Gootsteen
De nieuwe vleugel van het Stedelijk Museum in Amsterdam is eindelijk af. Het was een dure grap, zoals gebruikelijk. 127 miljoen euro, maar dan heb je ook wat: een megalomane, foeilelijke gootsteenbak van schel wit plastic. Pontificaal verrijst het monstrum aan het toch al zo mishandelde Museumplein, dat daardoor de uitstraling krijgt van een luchthaven in een omhooggevallen bananenrepubliek. Naast dit gargantueske stuk Gamma-sanitair bevindt zich bovendien een duister metalen hok dat voornamelijk doet denken aan de uit zijn krachten gegroeide zwarte doos van een verongelukt vliegtuig. De doos blijkt een goederenlift te huisvesten, pal aan de Van Baerlestraat... Me dunkt dat je zoiets triviaals als een goederenlift beter een beetje onopvallend kunt wegwerken achter een spouwmuurtje, maar nee: kenners spreken lovend van ‘internationale allure’.
‘Zeg, jij moet je kop houden, want jij hebt helemaal geen verstand van architectuur,’ zegt u nu. Inderdaad, ik heb geen verstand van architectuur. Datzelfde geldt voor 99 procent van de mensen die door de stad lopen en zich merendeels dood ergeren aan de nieuwe aanwinst. ‘Als ik een dakterrasje wil bouwen krijg ik geen vergunning,’ zegt een vijftigjarige voorbijgangster in Burberry-regenjas verbolgen. ‘Maar dít mag wel. Waarom wordt er eigenlijk geen referendum gehouden, waarom wordt dit soort dingen altijd buiten ons om beslist?’ Een jonge man, voorzien van schattig Oilily-kleuterdochtertje, valt haar bij: ‘Van binnen schijnt het best mooi te zijn. Maar hoe vaak zie je zo’n museum van binnen? Ik loop er dagelijks langs, maar ik schrik er nog elke keer van.’ Hoofdschuddend verdwijnt hij onder het ook al zo controversiële ‘Ezelsoor’, het ondergrondse filiaal van Albert Heijn in.

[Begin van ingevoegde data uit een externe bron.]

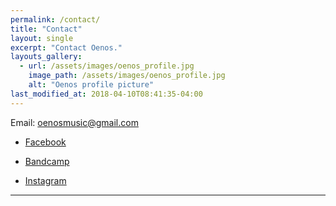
 ```yaml
---
permalink: /contact/
title: "Contact"
layout: single
excerpt: "Contact Oenos."
layouts_gallery:
  - url: /assets/images/oenos_profile.jpg
    image_path: /assets/images/oenos_profile.jpg
    alt: "Oenos profile picture"
last_modified_at: 2018-04-10T08:41:35-04:00
---
```


Email: oenosmusic@gmail.com

- [Facebook](https://www.facebook.com/oenosmusic/)

- [Bandcamp](https://oenos.bandcamp.com/)

- [Instagram](https://www.instagram.com/oenosmusic/)

---
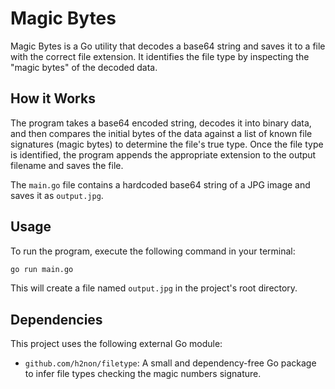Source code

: # Magic Bytes

Magic Bytes is a Go utility that decodes a base64 string and saves it to a file with the correct file extension. It identifies the file type by inspecting the "magic bytes" of the decoded data.

## How it Works

The program takes a base64 encoded string, decodes it into binary data, and then compares the initial bytes of the data against a list of known file signatures (magic bytes) to determine the file's true type. Once the file type is identified, the program appends the appropriate extension to the output filename and saves the file.

The `main.go` file contains a hardcoded base64 string of a JPG image and saves it as `output.jpg`.

## Usage

To run the program, execute the following command in your terminal:

```bash
go run main.go
```

This will create a file named `output.jpg` in the project's root directory.

## Dependencies

This project uses the following external Go module:

- `github.com/h2non/filetype`: A small and dependency-free Go package to infer file types checking the magic numbers signature.
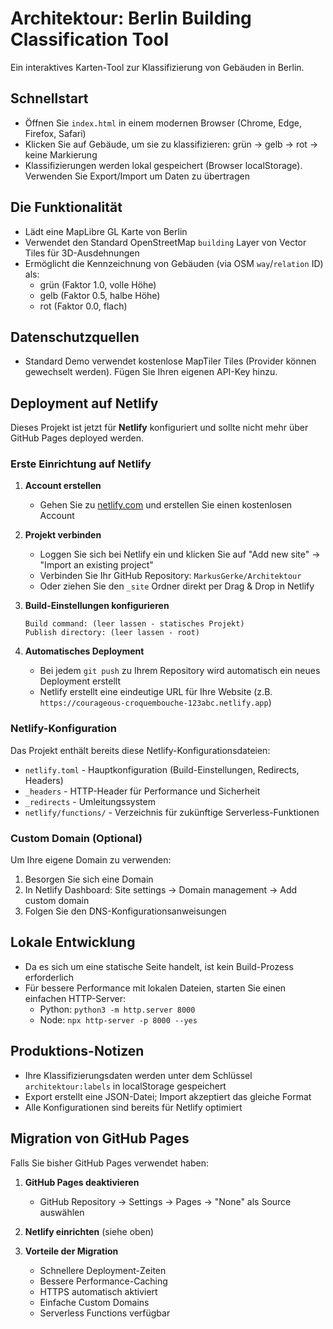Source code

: # Architektour: Berlin Building Classification Tool

Ein interaktives Karten-Tool zur Klassifizierung von Gebäuden in Berlin.

## Schnellstart

- Öffnen Sie `index.html` in einem modernen Browser (Chrome, Edge, Firefox, Safari)
- Klicken Sie auf Gebäude, um sie zu klassifizieren: grün → gelb → rot → keine Markierung
- Klassifizierungen werden lokal gespeichert (Browser localStorage). Verwenden Sie Export/Import um Daten zu übertragen

## Die Funktionalität

- Lädt eine MapLibre GL Karte von Berlin
- Verwendet den Standard OpenStreetMap `building` Layer von Vector Tiles für 3D-Ausdehnungen
- Ermöglicht die Kennzeichnung von Gebäuden (via OSM `way`/`relation` ID) als:
  - grün (Faktor 1.0, volle Höhe)
  - gelb (Faktor 0.5, halbe Höhe)  
  - rot (Faktor 0.0, flach)

## Datenschutzquellen

- Standard Demo verwendet kostenlose MapTiler Tiles (Provider können gewechselt werden). Fügen Sie Ihren eigenen API-Key hinzu.

## Deployment auf Netlify

Dieses Projekt ist jetzt für **Netlify** konfiguriert und sollte nicht mehr über GitHub Pages deployed werden.

### Erste Einrichtung auf Netlify

1. **Account erstellen**
   - Gehen Sie zu [netlify.com](https://netlify.com) und erstellen Sie einen kostenlosen Account
   
2. **Projekt verbinden**
   - Loggen Sie sich bei Netlify ein und klicken Sie auf "Add new site" → "Import an existing project"
   - Verbinden Sie Ihr GitHub Repository: `MarkusGerke/Architektour`
   - Oder ziehen Sie den `_site` Ordner direkt per Drag & Drop in Netlify

3. **Build-Einstellungen konfigurieren**
   ```
   Build command: (leer lassen - statisches Projekt)
   Publish directory: (leer lassen - root)
   ```

4. **Automatisches Deployment**
   - Bei jedem `git push` zu Ihrem Repository wird automatisch ein neues Deployment erstellt
   - Netlify erstellt eine eindeutige URL für Ihre Website (z.B. `https://courageous-croquembouche-123abc.netlify.app`)

### Netlify-Konfiguration

Das Projekt enthält bereits diese Netlify-Konfigurationsdateien:

- `netlify.toml` - Hauptkonfiguration (Build-Einstellungen, Redirects, Headers)
- `_headers` - HTTP-Header für Performance und Sicherheit  
- `_redirects` - Umleitungssystem
- `netlify/functions/` - Verzeichnis für zukünftige Serverless-Funktionen

### Custom Domain (Optional)

Um Ihre eigene Domain zu verwenden:

1. Besorgen Sie sich eine Domain
2. In Netlify Dashboard: Site settings → Domain management → Add custom domain
3. Folgen Sie den DNS-Konfigurationsanweisungen

## Lokale Entwicklung

- Da es sich um eine statische Seite handelt, ist kein Build-Prozess erforderlich
- Für bessere Performance mit lokalen Dateien, starten Sie einen einfachen HTTP-Server:
  - Python: `python3 -m http.server 8000`
  - Node: `npx http-server -p 8000 --yes`

## Produktions-Notizen

- Ihre Klassifizierungsdaten werden unter dem Schlüssel `architektour:labels` in localStorage gespeichert
- Export erstellt eine JSON-Datei; Import akzeptiert das gleiche Format
- Alle Konfigurationen sind bereits für Netlify optimiert

## Migration von GitHub Pages

Falls Sie bisher GitHub Pages verwendet haben:

1. **GitHub Pages deaktivieren**
   - GitHub Repository → Settings → Pages → "None" als Source auswählen

2. **Netlify einrichten** (siehe oben)

3. **Vorteile der Migration**
   - Schnellere Deployment-Zeiten
   - Bessere Performance-Caching
   - HTTPS automatisch aktiviert
   - Einfache Custom Domains
   - Serverless Functions verfügbar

‘O, is het museum al kláár?’ zegt een jonge Amerikaanse toeriste verbaasd. ‘Ik dacht eigenlijk dat het nog in constructie was. Dat er nog, ik weet niet, iets omhéén zou komen. En er zitten nog helemaal geen ramen in!’ Haar metgezel, een stoned jongmens met ingenieuze gezichtsbeharing, zegt dromerig: ‘Best oké. Als er maar eenmaal klimop of zoiets tegenaan groeit.’
Terwijl ik onder die lelijke luifel broeierig sta na te denken over een passende straf voor de verantwoordelijke architect (levenslang op water en brood in een gevangeniscel vol porseleinen herderinnetjes, perkamenten schemerlampjes en wandkleden met jachttaferelen) komt er een oude man schuilen voor de stortregen. Hij lijkt sprekend op Rinus Michels, maar het kan hem niet zijn, want die is dood. ‘Kop op, meid,’ zegt hij. ‘Het is géén porem, dat ding. Maar je moet maar denken: we staan hier in ieder geval droog. En aan de Stopera zijn we toch óók gewend geraakt.’